# Directions for this task
Copy each line in the data below that contains the word "echo".

|---|

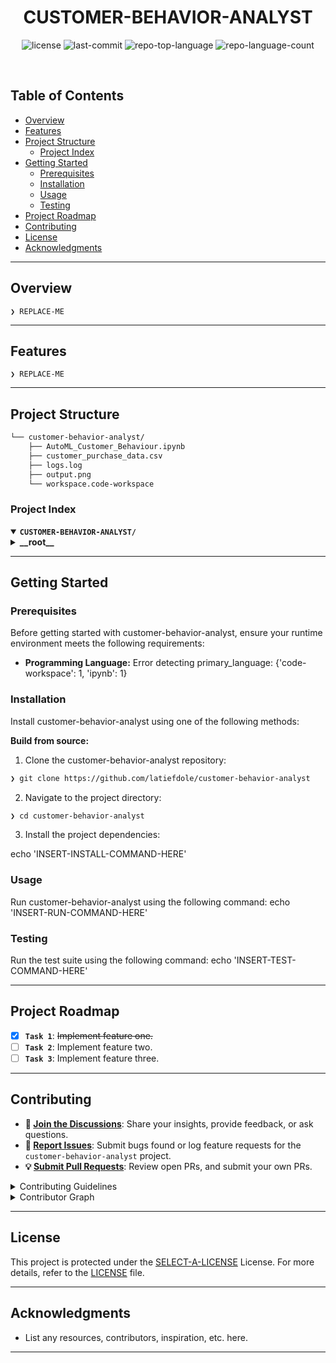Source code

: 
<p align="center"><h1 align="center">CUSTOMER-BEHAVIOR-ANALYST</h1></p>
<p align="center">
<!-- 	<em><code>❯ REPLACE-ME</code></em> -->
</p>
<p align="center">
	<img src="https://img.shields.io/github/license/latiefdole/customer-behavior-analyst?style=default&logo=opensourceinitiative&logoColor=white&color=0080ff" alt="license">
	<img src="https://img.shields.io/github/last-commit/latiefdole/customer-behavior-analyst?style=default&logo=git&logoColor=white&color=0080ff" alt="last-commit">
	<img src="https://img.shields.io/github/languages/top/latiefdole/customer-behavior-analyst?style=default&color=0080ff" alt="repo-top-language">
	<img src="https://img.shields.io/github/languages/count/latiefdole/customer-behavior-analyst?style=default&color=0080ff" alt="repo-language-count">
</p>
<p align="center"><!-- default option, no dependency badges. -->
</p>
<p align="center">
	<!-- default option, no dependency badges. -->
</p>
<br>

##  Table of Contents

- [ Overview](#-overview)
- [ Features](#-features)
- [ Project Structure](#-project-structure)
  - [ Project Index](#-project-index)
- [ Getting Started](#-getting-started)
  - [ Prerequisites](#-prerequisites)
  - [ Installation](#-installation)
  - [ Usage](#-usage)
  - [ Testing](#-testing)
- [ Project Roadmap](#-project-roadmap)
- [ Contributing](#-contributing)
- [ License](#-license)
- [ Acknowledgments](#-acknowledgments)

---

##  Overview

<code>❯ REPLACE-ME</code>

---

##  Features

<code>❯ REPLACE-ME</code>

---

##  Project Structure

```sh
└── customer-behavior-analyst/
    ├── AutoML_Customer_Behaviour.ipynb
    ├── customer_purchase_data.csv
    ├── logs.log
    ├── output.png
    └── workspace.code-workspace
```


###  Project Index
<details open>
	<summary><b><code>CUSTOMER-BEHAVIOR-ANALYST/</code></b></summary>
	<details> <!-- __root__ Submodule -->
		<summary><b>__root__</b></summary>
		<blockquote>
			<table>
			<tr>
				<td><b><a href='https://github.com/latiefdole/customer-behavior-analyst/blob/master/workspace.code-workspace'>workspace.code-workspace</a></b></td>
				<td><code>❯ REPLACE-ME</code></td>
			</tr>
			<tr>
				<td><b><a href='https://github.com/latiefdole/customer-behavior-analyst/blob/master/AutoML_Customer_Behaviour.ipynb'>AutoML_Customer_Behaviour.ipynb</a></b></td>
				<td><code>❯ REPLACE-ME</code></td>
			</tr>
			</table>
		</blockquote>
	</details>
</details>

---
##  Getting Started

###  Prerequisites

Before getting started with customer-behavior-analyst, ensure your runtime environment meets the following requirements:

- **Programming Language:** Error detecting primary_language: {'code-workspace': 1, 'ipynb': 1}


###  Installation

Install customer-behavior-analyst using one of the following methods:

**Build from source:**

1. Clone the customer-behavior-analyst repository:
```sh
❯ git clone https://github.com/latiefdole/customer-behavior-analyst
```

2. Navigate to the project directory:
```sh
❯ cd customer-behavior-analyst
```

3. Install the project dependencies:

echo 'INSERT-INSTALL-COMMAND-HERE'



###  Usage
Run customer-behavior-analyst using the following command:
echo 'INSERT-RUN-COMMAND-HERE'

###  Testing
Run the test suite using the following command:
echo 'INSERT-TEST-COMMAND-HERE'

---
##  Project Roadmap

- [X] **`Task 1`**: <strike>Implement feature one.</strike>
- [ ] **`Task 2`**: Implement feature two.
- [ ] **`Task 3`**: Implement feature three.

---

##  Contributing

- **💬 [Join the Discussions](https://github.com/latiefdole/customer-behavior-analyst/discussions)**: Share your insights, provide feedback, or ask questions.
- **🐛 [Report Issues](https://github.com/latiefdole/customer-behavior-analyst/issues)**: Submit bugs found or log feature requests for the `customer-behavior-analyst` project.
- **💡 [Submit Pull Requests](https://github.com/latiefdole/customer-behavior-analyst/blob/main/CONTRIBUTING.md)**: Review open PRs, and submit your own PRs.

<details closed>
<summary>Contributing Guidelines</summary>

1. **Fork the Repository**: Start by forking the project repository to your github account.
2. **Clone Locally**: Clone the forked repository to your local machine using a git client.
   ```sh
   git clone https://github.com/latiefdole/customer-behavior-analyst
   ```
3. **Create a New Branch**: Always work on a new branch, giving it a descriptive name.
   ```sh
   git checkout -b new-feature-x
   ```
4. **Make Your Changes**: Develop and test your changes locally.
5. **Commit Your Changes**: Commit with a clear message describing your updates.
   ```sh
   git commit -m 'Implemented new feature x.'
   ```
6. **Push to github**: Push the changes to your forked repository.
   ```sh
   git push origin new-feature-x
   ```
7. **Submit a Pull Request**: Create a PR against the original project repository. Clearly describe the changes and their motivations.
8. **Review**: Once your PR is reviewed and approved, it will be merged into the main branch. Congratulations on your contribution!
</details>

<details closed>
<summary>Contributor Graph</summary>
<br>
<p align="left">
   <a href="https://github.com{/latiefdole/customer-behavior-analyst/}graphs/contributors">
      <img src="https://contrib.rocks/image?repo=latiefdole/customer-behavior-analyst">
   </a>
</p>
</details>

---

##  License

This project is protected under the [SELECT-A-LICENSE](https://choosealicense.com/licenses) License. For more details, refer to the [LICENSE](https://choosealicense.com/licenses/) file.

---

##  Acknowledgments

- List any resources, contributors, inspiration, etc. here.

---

|---|

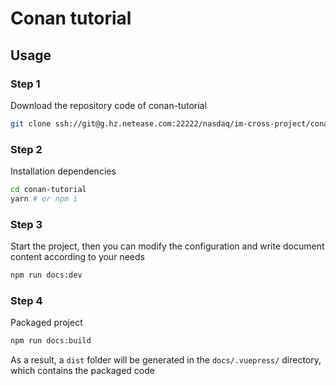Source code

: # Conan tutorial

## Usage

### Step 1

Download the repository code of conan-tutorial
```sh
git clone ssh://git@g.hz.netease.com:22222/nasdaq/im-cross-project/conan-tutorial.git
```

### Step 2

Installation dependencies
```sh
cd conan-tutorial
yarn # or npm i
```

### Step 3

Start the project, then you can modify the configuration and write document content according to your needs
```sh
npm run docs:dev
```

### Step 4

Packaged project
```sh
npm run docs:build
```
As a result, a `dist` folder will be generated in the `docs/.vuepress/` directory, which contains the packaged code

|---|

# Task response
echo 'INSERT-INSTALL-COMMAND-HERE'
echo 'INSERT-RUN-COMMAND-HERE'
echo 'INSERT-TEST-COMMAND-HERE'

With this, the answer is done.